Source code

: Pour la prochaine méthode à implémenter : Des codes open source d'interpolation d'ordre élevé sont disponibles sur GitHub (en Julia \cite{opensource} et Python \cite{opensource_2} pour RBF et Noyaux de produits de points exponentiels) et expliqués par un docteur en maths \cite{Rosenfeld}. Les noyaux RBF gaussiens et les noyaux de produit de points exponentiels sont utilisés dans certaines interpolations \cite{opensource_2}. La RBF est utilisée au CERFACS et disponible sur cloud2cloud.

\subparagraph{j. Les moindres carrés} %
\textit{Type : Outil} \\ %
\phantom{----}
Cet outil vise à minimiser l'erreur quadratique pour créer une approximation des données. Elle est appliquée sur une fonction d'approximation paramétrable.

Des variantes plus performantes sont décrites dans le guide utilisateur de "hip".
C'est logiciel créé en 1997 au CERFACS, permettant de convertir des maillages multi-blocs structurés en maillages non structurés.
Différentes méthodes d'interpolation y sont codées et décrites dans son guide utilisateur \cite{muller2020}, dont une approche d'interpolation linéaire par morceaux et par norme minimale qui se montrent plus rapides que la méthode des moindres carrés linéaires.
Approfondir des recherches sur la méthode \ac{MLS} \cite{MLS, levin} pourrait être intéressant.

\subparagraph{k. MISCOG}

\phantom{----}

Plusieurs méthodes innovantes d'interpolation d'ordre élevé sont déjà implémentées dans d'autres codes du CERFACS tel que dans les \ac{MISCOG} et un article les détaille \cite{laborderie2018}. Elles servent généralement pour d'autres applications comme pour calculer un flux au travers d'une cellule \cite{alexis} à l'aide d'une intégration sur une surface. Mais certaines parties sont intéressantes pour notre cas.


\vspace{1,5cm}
━━━
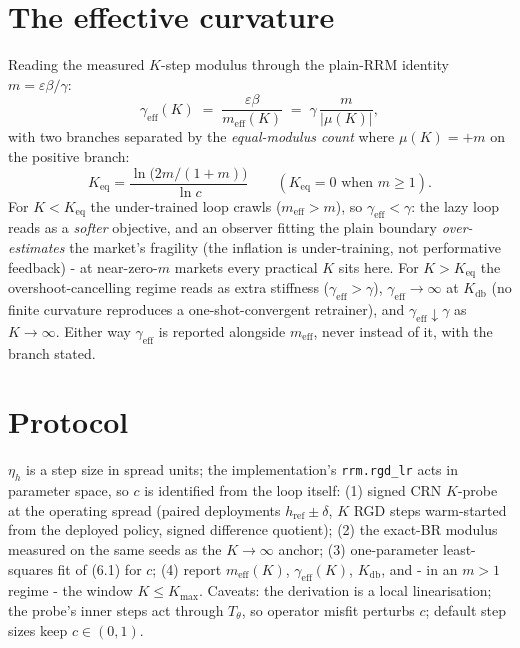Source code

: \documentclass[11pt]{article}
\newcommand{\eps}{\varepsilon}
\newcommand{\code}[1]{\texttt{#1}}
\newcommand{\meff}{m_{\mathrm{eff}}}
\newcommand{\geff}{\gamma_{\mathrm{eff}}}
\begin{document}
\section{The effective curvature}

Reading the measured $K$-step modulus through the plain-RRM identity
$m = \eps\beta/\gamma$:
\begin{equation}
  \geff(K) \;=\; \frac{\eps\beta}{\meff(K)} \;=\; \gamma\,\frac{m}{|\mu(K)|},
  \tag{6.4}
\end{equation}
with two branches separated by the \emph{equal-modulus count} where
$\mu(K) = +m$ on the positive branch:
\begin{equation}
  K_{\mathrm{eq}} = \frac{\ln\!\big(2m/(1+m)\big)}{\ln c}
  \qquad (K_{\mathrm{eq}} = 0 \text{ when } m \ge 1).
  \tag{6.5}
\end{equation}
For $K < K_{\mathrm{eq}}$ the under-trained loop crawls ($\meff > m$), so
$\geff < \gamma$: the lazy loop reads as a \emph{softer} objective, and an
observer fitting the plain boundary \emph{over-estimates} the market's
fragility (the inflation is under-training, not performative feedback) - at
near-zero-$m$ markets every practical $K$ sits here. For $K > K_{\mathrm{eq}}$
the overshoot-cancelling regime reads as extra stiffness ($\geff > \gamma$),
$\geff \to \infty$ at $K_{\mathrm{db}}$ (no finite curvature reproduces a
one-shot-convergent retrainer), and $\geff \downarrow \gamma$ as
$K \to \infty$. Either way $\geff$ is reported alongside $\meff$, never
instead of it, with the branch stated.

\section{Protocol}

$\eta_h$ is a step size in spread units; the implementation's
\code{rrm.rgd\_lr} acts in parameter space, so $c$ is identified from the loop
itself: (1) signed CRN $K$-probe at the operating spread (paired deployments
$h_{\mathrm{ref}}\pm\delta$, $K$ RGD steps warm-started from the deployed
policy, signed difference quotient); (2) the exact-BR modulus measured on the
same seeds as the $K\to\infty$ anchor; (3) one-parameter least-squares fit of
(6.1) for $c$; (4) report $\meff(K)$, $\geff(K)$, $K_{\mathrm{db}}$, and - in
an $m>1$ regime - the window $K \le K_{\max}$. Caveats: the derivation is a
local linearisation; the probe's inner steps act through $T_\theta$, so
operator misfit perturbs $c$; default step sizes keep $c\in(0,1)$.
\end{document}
━━━
Say how many lines in the records above hold "from", and give no other text.

2